You really can't get any simpler than that, can you?!
Jesse was skeptical but he was soon calling these muffins the best ever and snatching muffin after muffin from the container on the kitchen bench - and it wasn't just Jesse who loved them. The entire SIL family was hooked and the batch disappeared before our eyes.... or should that be bellies?
Nevertheless, I've now made these muffins at least a dozen times and they're so good that we now buy extra almond butter just so we can make them!
So let me share the recipe with you! >>
Flourless Date and Almond Butter Muffins
makes 24 mini muffins or 14-16 regular sized muffins | nutritional info for 24 muffins
gluten free, low carb, refined sugar free, clean eating friendly, paleo, grain free
1 cup (135g) dates, pitted and roughly chopped*
1 cup (240g) almond butter (we used our favourite - **see below for substitutions)
1/2 cup (120g) unsweetened applesauce
2 tsp vanilla extract
optional: add in some chocolate chips, cinnamon or your favourite spices, nut pieces for added crunch etc.
- Preheat your oven to 180C/355F
- Grease and/or line your mini muffin tins or regular muffin tins and set aside. Alternatively, you can also make this in an 8" square or round tin.
- In a food processor, process your dates until they form a clump and all of the big chunks have broken up.
- Add in your almond butter, applesauce, eggs and vanilla and process until all ingredients are combined - scraping down the sides as needed to incorporate everything.
- Pour your mixture into your prepared tin(s) and bake for 15-25 minutes for mini muffins, 25-30 minutes for larger muffins or 40-50 minutes for a cake, depending on the thickness of your chosen baked goods. Be sure to keep an eye on them and take them out of the oven once they are cooked through and a skewer inserted into the centre removes clean.
- Allow to cool before removing from tins.
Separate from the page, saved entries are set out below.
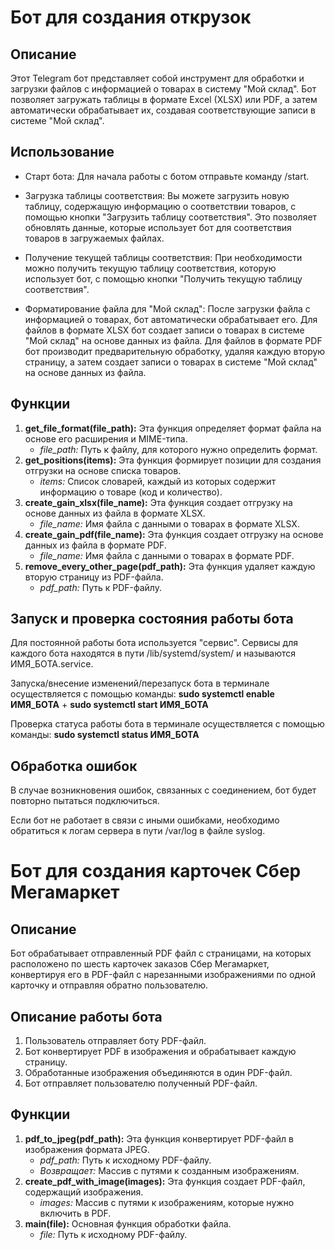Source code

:<h1>Бот для создания открузок</h1>
<h2>Описание</h2>
<p>Этот Telegram бот представляет собой инструмент для обработки и загрузки файлов с информацией о товарах в систему "Мой склад". Бот позволяет загружать таблицы в формате Excel (XLSX) или PDF, а затем автоматически обрабатывает их, создавая соответствующие записи в системе "Мой склад".</p>
<h2>Использование</h2>
<p>
<ul>
  <p><li>Старт бота: Для начала работы с ботом отправьте команду /start.</li></p>
  <p><li>Загрузка таблицы соответствия: Вы можете загрузить новую таблицу, содержащую информацию о соответствии товаров, с помощью кнопки "Загрузить таблицу соответствия". Это позволяет обновлять данные, которые использует бот для соответствия товаров в загружаемых файлах.</li></p>
  <p><li>Получение текущей таблицы соответствия: При необходимости можно получить текущую таблицу соответствия, которую использует бот, с помощью кнопки "Получить текущую таблицу соответствия".</li></p>
  <p><li>Форматирование файла для "Мой склад": После загрузки файла с информацией о товарах, бот автоматически обрабатывает его. Для файлов в формате XLSX бот создает записи о товарах в системе "Мой склад" на основе данных из файла. Для файлов в формате PDF бот производит предварительную обработку, удаляя каждую вторую страницу, а затем создает записи о товарах в системе "Мой склад" на основе данных из файла.</li></p>
</ul>
</p>
<h2>Функции</h2>
<ol>
    <li>
        <strong>get_file_format(file_path):</strong> Эта функция определяет формат файла на основе его расширения и MIME-типа.
        <ul>
            <li><em>file_path:</em> Путь к файлу, для которого нужно определить формат.</li>
        </ul>
    </li>
    <li>
        <strong>get_positions(items):</strong> Эта функция формирует позиции для создания отгрузки на основе списка товаров.
        <ul>
            <li><em>items:</em> Список словарей, каждый из которых содержит информацию о товаре (код и количество).</li>
        </ul>
    </li>
    <li>
        <strong>create_gain_xlsx(file_name):</strong> Эта функция создает отгрузку на основе данных из файла в формате XLSX.
        <ul>
            <li><em>file_name:</em> Имя файла с данными о товарах в формате XLSX.</li>
        </ul>
    </li>
    <li>
        <strong>create_gain_pdf(file_name):</strong> Эта функция создает отгрузку на основе данных из файла в формате PDF.
        <ul>
            <li><em>file_name:</em> Имя файла с данными о товарах в формате PDF.</li>
        </ul>
    </li>
    <li>
        <strong>remove_every_other_page(pdf_path):</strong> Эта функция удаляет каждую вторую страницу из PDF-файла.
        <ul>
            <li><em>pdf_path:</em> Путь к PDF-файлу.</li>
        </ul>
    </li>
</ol>

<h2>Запуск и проверка состояния работы бота</h2>
<p>Для постоянной работы бота используется "сервис". Сервисы для каждого бота находятся в пути /lib/systemd/system/ и называются ИМЯ_БОТА.service.</p>
<p>Запуска/внесение изменений/перезапуск бота в терминале осуществляется c помощью команды: <strong>sudo systemctl enable ИМЯ_БОТА</strong> + <strong>sudo systemctl start ИМЯ_БОТА</strong></p>
<p>Проверка статуса работы бота в терминале осуществляется c помощью команды: <strong>sudo systemctl status ИМЯ_БОТА</strong></p>

<h2>Обработка ошибок</h2>
<p>В случае возникновения ошибок, связанных с соединением, бот будет повторно пытаться подключиться.</p>
<p>Если бот не работает в связи с иными ошибками, необходимо обратиться к логам сервера в пути /var/log в файле syslog.</p>
<h1>Бот для создания карточек Сбер Мегамаркет</h1>
 <h2>Описание</h2>
    <p>Бот обрабатывает отправленный PDF файл с страницами, на которых расположено по шесть карточек заказов Сбер Мегамаркет, конвертируя его в PDF-файл с нарезанными изображениями по одной карточку и отправляя обратно пользователю.</p>
  <h2>Описание работы бота</h2>
    <ol>
        <li>Пользователь отправляет боту PDF-файл.</li>
        <li>Бот конвертирует PDF в изображения и обрабатывает каждую страницу.</li>
        <li>Обработанные изображения объединяются в один PDF-файл.</li>
        <li>Бот отправляет пользователю полученный PDF-файл.</li>
    </ol>
<h2>Функции</h2>
    <ol>
        <li>
            <strong>pdf_to_jpeg(pdf_path):</strong> Эта функция конвертирует PDF-файл в изображения формата JPEG.
            <ul>
                <li><em>pdf_path:</em> Путь к исходному PDF-файлу.</li>
                <li><em>Возвращает:</em> Массив с путями к созданным изображениям.</li>
            </ul>
        </li>
        <li>
            <strong>create_pdf_with_image(images):</strong> Эта функция создает PDF-файл, содержащий изображения.
            <ul>
                <li><em>images:</em> Массив с путями к изображениям, которые нужно включить в PDF.</li>
            </ul>
        </li>
        <li>
            <strong>main(file):</strong> Основная функция обработки файла.
            <ul>
                <li><em>file:</em> Путь к исходному PDF-файлу.</li>
            </ul>
        </li>
    </ol>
Store in an airtight container either in the fridge or at room temperature for 3-4 days or freeze in a sealed airtight bag where the muffins will keep for months.
*If you don't have or like dates, feel free to use raisins instead as they work perfectly in this recipe!
**Instead of almond butter, we've tried this recipe with all types of nut/seed butters and each worked perfectly - peanut, cashew, sunflower seed etc - just don't switch coconut butter or regular butter for almond butter because that won't work.
We also make this in our Cuisine Companion, first processing the dates on Speed 12 using the Ultra blade for 1 1/2 minutes and then adding all of the other ingredients and mixing on Speed 8 until combined, scraping down the sides as needed to incorporate everything.
But tell me, are you a food hoarder too at times - or do you simply buy only what you need at the time?